This thread has been locked.

If you have a related question, please click the "Ask a related question" button in the top right corner. The newly created question will be automatically linked to this question.

How does debugging work?

Anonymous
Anonymous


Hi All,

 

I would like to ask a group of related questions on debugging.

 

What is happening when one clicks "debug"? In particular, what is happening when the programs runs to and stops at a breakpoint?

 

The purpose of breakpoint is to allow the developer to see the status of the "system" when the exection has run to a particular line of code. But how broad is the definition of this "system"?

Take the instance of an EVM board for example: in addition to the DSP CPU itself, there are many other peripherals on the board, including video and audio interface, added memory storage (DDR2 and flash), LED lights, etc. Even within the CPU itself there can still be the difference between the most "central" part such as the arithmetic unit, an extended "core" part such as the megamodule (with cache, DMA, interrupt controller, extended memory controller), and other modules integrated within the chip such as Video Processing Front End in a DaVinci chip.

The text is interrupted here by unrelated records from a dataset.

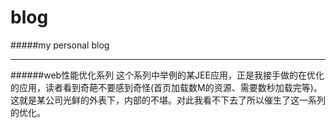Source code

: # blog
#####my personal blog
***
######web性能优化系列
这个系列中举例的某JEE应用，正是我接手做的在优化的应用，读者看到奇葩不要感到奇怪(首页加载数M的资源、需要数秒加载完等)。这就是某公司光鲜的外表下，内部的不堪。对此我看不下去了所以催生了这一系列的优化。
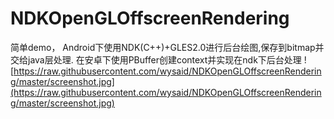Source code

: # NDKOpenGLOffscreenRendering
简单demo， Android下使用NDK(C++)+GLES2.0进行后台绘图,保存到bitmap并交给java层处理. 在安卓下使用PBuffer创建context并实现在ndk下后台处理
![https://raw.githubusercontent.com/wysaid/NDKOpenGLOffscreenRendering/master/screenshot.jpg](https://raw.githubusercontent.com/wysaid/NDKOpenGLOffscreenRendering/master/screenshot.jpg)
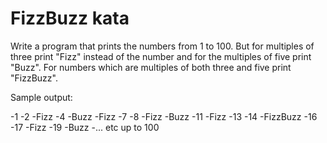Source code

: # FizzBuzz kata

Write a program that prints the numbers from 1 to 100.
But for multiples of three print "Fizz" instead of the
number and for the multiples of five print "Buzz". For
numbers which are multiples of both three and five
print "FizzBuzz".

Sample output:

-1
-2
-Fizz
-4
-Buzz
-Fizz
-7
-8
-Fizz
-Buzz
-11
-Fizz
-13
-14
-FizzBuzz
-16
-17
-Fizz
-19
-Buzz
-... etc up to 100
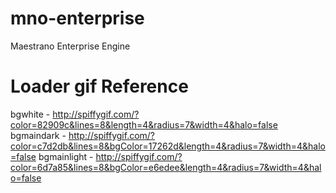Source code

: # mno-enterprise
Maestrano Enterprise Engine

# Loader gif Reference
bgwhite - http://spiffygif.com/?color=82909c&lines=8&length=4&radius=7&width=4&halo=false
bgmaindark - http://spiffygif.com/?color=c7d2db&lines=8&bgColor=17262d&length=4&radius=7&width=4&halo=false
bgmainlight - http://spiffygif.com/?color=6d7a85&lines=8&bgColor=e6edee&length=4&radius=7&width=4&halo=false
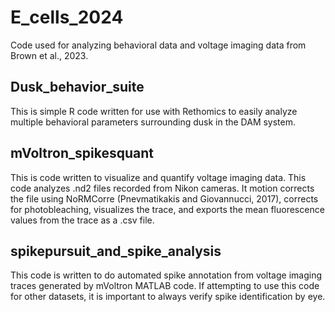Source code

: # E_cells_2024
Code used for analyzing behavioral data and voltage imaging data from Brown et al., 2023.

## Dusk_behavior_suite

This is simple R code written for use with Rethomics to easily analyze multiple behavioral parameters surrounding dusk in the DAM system.

## mVoltron_spikesquant

This is code written to visualize and quantify voltage imaging data. This code analyzes .nd2 files recorded from Nikon cameras. 
It motion corrects the file using NoRMCorre (Pnevmatikakis and Giovannucci, 2017), corrects for photobleaching, visualizes the trace, and exports the mean fluorescence values from the trace as a .csv file.

## spikepursuit_and_spike_analysis

This code is written to do automated spike annotation from voltage imaging traces generated by mVoltron MATLAB code. If attempting to use this code for other datasets, it is important to always verify spike identification by eye.
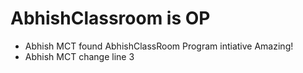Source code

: # AbhishClassroom is OP
- Abhish MCT found AbhishClassRoom Program intiative Amazing!
- Abhish MCT change line 3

All components, from the the most central computational part of a CPU, to integrated enhancement modules, to EVM-added components, have their internal registers and sometimes memory storage. After a system has booted and all peripheral modules have been properly initialized, with each cycle of the CPU clock, the whole EVM board works like a huge manufacturing factory comprising numerous workshops operating in synchronization according to their respectively assigned schedule of tasks.

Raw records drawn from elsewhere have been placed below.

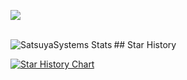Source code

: 
<p align="left"><img src="https://discord.c99.nl/widget/theme-4/770388028597469235.png"/></p>
<br>
<a href="https://github.com/oOHiyoriOo" style="display:inline;">
  <img align="left" src="https://github-readme-stats.vercel.app/api?username=SatsuyaSystems&show_icons=true&include_all_commits=true&show_icons=true&title_color=ff00ff&icon_color=7c00ff&text_color=9f9f9f&bg_color=252525" alt="SatsuyaSystems Stats" />
</a>
## Star History

[![Star History Chart](https://api.star-history.com/svg?repos=SatsuyaSystems/mimi-bot&type=Timeline)](https://www.star-history.com/#SatsuyaSystems/mimi-bot&Timeline)
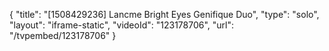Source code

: {
    "title": "[1508429236] Lancme Bright Eyes Genifique Duo",
    "type": "solo",
    "layout": "iframe-static",
    "videoId": "123178706",
    "url": "\/tvpembed\/123178706"
}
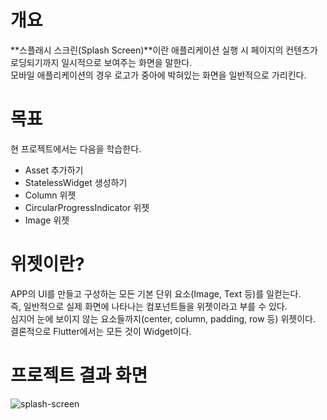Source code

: # 개요
**스플래시 스크린(Splash Screen)**이란 애플리케이션 실행 시 페이지의 컨텐츠가 로딩되기까지 일시적으로 보여주는 화면을 말한다.      
모바일 애플리케이션의 경우 로고가 중아에 박혀있는 화면을 일반적으로 가리킨다.

# 목표
현 프로젝트에서는 다음을 학습한다.

- Asset 추가하기
- StatelessWidget 생성하기
- Column 위젯
- CircularProgressIndicator 위젯
- Image 위젯

# 위젯이란?
APP의 UI를 만들고 구성하는 모든 기본 단위 요소(Image, Text 등)를 일컫는다.   
즉, 일반적으로 실제 화면에 나타나는 컴포넌트들을 위젯이라고 부를 수 있다.   
심지어 눈에 보이지 않는 요소들까지(center, column, padding, row 등) 위젯이다.   
결론적으로 Flutter에서는 모든 것이 Widget이다.

# 프로젝트 결과 화면
![splash-screen](https://github.com/kyomin/flutter-splash-screen/assets/46395776/40b2cfe1-ec86-4526-8ca3-75d5e5c07761)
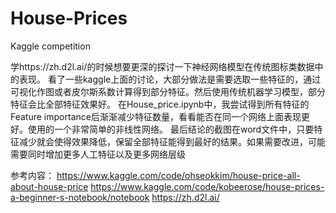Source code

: # House-Prices
Kaggle competition

学https://zh.d2l.ai/的时候想要更深的探讨一下神经网络模型在传统图标类数据中的表现。
看了一些kaggle上面的讨论，大部分做法是需要选取一些特征的，通过可视化作图或者皮尔斯系数计算得到部分特征。然后使用传统机器学习模型，部分特征会比全部特征效果好。
在House_price.ipynb中，我尝试得到所有特征的Feature importance后渐渐减少特征数量，看看能否在同一个网络上面表现更好。使用的一个非常简单的非线性网络。
最后结论的截图在word文件中，只要特征减少就会使得效果降低，保留全部特征能得到最好的结果。如果需要改进，可能需要同时增加更多人工特征以及更多网络层级

参考内容：
https://www.kaggle.com/code/ohseokkim/house-price-all-about-house-price
https://www.kaggle.com/code/kobeerose/house-prices-a-beginner-s-notebook/notebook
https://zh.d2l.ai/
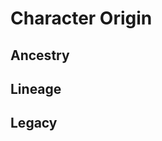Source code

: # Character Origin

<!--WIP-->

## Ancestry

<!--WIP-->

## Lineage

<!--WIP-->

## Legacy

<!--WIP-->
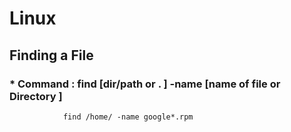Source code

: # Linux

## Finding a File

  ### * Command :   find [dir/path or . ] -name [name of file or Directory ]
                find /home/ -name google*.rpm
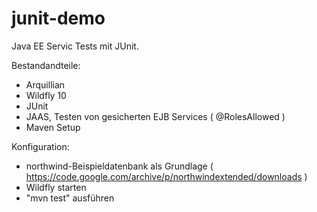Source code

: # junit-demo

Java EE Servic Tests mit JUnit.

Bestandandteile:
- Arquillian
- Wildfly 10
- JUnit
- JAAS, Testen von gesicherten EJB Services ( @RolesAllowed )
- Maven Setup

Konfiguration:
 - northwind-Beispieldatenbank als Grundlage ( https://code.google.com/archive/p/northwindextended/downloads )
 - Wildfly starten
 - "mvn test" ausführen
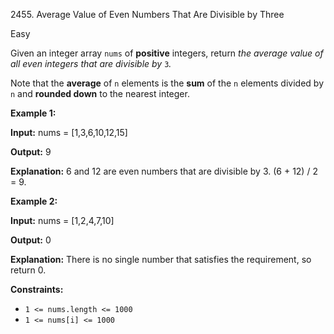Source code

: 2455\. Average Value of Even Numbers That Are Divisible by Three

Easy

Given an integer array `nums` of **positive** integers, return _the average value of all even integers that are divisible by_ `3`_._

Note that the **average** of `n` elements is the **sum** of the `n` elements divided by `n` and **rounded down** to the nearest integer.

**Example 1:**

**Input:** nums = [1,3,6,10,12,15]

**Output:** 9

**Explanation:** 6 and 12 are even numbers that are divisible by 3. (6 + 12) / 2 = 9. 

**Example 2:**

**Input:** nums = [1,2,4,7,10]

**Output:** 0

**Explanation:** There is no single number that satisfies the requirement, so return 0. 

**Constraints:**

*   `1 <= nums.length <= 1000`
*   `1 <= nums[i] <= 1000`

The executable code, stored in the location of .text section as specified in or determined by the linker, is only a very small portion comparing with the grand scale of the manufacturing assembly line. When we have proceeded to particular code line and stopped, what status do we have to enter into the log in order for a useful "debug" to work?

1. Do we have to "freeze" the whole factory? Do we have to stop the operation at units in all levels of the hierarchy, from top management (CPU) to bottomost workshops, and order every one to halt and keep their present gesture? In this way an inspector would be able to examine the details in every single addressable unit, which is of course the best for examination purposes.

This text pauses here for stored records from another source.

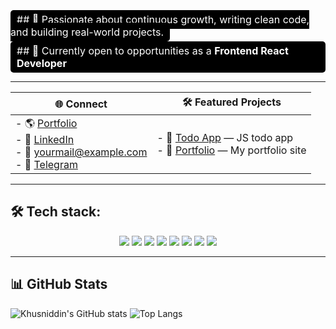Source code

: <span style="background-color:#000000; color:#ffffff; padding:5px 10px; border-radius:5px; font-size:16px;">
## 🚀 Passionate about continuous growth, writing clean code, and building real-world projects.
</span>

<span style="background-color:#000000; color:#ffffff; padding:5px 10px; border-radius:5px; font-size:16px; display:block; margin-top:5px;">
## 🎯 Currently open to opportunities as a <b>Frontend React Developer</b>
</span>

---

| 🌐 Connect | 🛠️ Featured Projects |
|------------|---------------------|
| - 🌎 [Portfolio](https://yourportfolio.com) <br> - 💼 [LinkedIn](https://linkedin.com/in/your-link) <br> - 📧 yourmail@example.com <br> - 💬 [Telegram](https://t.me/yourusername) | - 🔗 [Todo App](https://github.com/yourusername/todo-app) — JS todo app <br> - 🔗 [Portfolio](https://github.com/yourusername/portfolio) — My portfolio site |



---

## 🛠️ Tech stack:
<p align="center">
  <img src="https://img.shields.io/badge/HTML-E34F26?style=for-the-badge&logo=html5&logoColor=white&gradient=red,orange"/>
  <img src="https://img.shields.io/badge/CSS-1572B6?style=for-the-badge&logo=css3&logoColor=white&gradient=blue,cyan"/>
  <img src="https://img.shields.io/badge/Sass-CC6699?style=for-the-badge&logo=sass&logoColor=white&gradient=pink,purple"/>
  <img src="https://img.shields.io/badge/Bootstrap-7952B3?style=for-the-badge&logo=bootstrap&logoColor=white&gradient=purple,indigo"/>
  <img src="https://img.shields.io/badge/JavaScript-F7DF1E?style=for-the-badge&logo=javascript&logoColor=black&gradient=yellow,orange"/>
  <img src="https://img.shields.io/badge/React-61DAFB?style=for-the-badge&logo=react&logoColor=black&gradient=cyan,blue"/>
  <img src="https://img.shields.io/badge/TailwindCSS-06B6D4?style=for-the-badge&logo=tailwind-css&logoColor=white&gradient=cyan,blue"/>
  <img src="https://img.shields.io/badge/Git-F05032?style=for-the-badge&logo=git&logoColor=white&gradient=red,orange"/>
</p>

---

## 📊 GitHub Stats
![Khusniddin's GitHub stats](https://github-readme-stats.vercel.app/api?username=yourusername&show_icons=true&theme=tokyonight)
![Top Langs](https://github-readme-stats.vercel.app/api/top-langs/?username=yourusername&layout=compact&theme=tokyonight)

2. Do we really shut down all machines? Can we shut down all machines? Can we make a running wheel stop instantly at its current angle? Can we issue the command to units at all levels of the hierarchy, at all distances from the center, at the same time? Imagine the work of the Roman empire: are communication and relay needed for distant provinces? Won't there be delay due to this?

3. And how much is the cost (procedure, time)? Is it affordable to do all these numerous steps just for observing the status of a single variable? How long does it take to restore the previous running state? And after all, considering the lag between different units, is a restoration possible?

 

I have never considered such questions in my programming experience before. Although DSP development brought all of them to the forefront, they actually also exist in the seemingly simple environment of Windows programming. Perhaps the only situation in which all these consideration do not exist is the pure algorithmic testing case where no I/O or other device coordination needs to be concerned.

Coming back to a DSP system, what is actually happening when CCS halts at a breakpoint?

1. I think the first principle is a Seperation: all those that can only be changed by the execution of instruction code will remain unchanged due to the halt at the breakpoint. These should include:

1) calling stacks
2) heap, allocation on which is only done by a small group of functions, such as malloc()
3) most of the registers, either within or outside the DSP chip

But there could be complications in this case: For clarity, let's refer to "bits" rather than "registers". Some registers are provided to set the running mode of a device, much the same as buttons on a power plant panel; some are intended to provided as a feedback channel, much the same as a signal light in such a plant. If no instruction code is being executed when CCS halts at a breakpoint, those "buttons" will remain intact, but not necessary the signals.
So if we view a register address containing a "signal" bit, at different times (we first click "view memory" from the menu, key in an address and press "enter", at any possible time, and wait after an arbitrary time, key in the same address or simply refresh this address's value), is it possible for us to see different bit values?
  

2. 1 considered stacks, heap and registers. What about memory? Even in breakpoint halt I can still see the moving scene captured by the camera is continously being output to the connected display, which is apparently being done by the video processing module within the chip. To achieve this, frames must be written first to a memory address and then being retrieved by the back end video module for output. In this situation, there must at least one block of memory that is being written and read, which are of course coordinated to avoid conflict.
If we attempt to view an address at this block during a breakpoint halt, what will happen? Do we get different values at different times? Are we allowed to read or not?

 

 

 

I am still not able to figure out answers to these questions myself. Could anyone explain them to me?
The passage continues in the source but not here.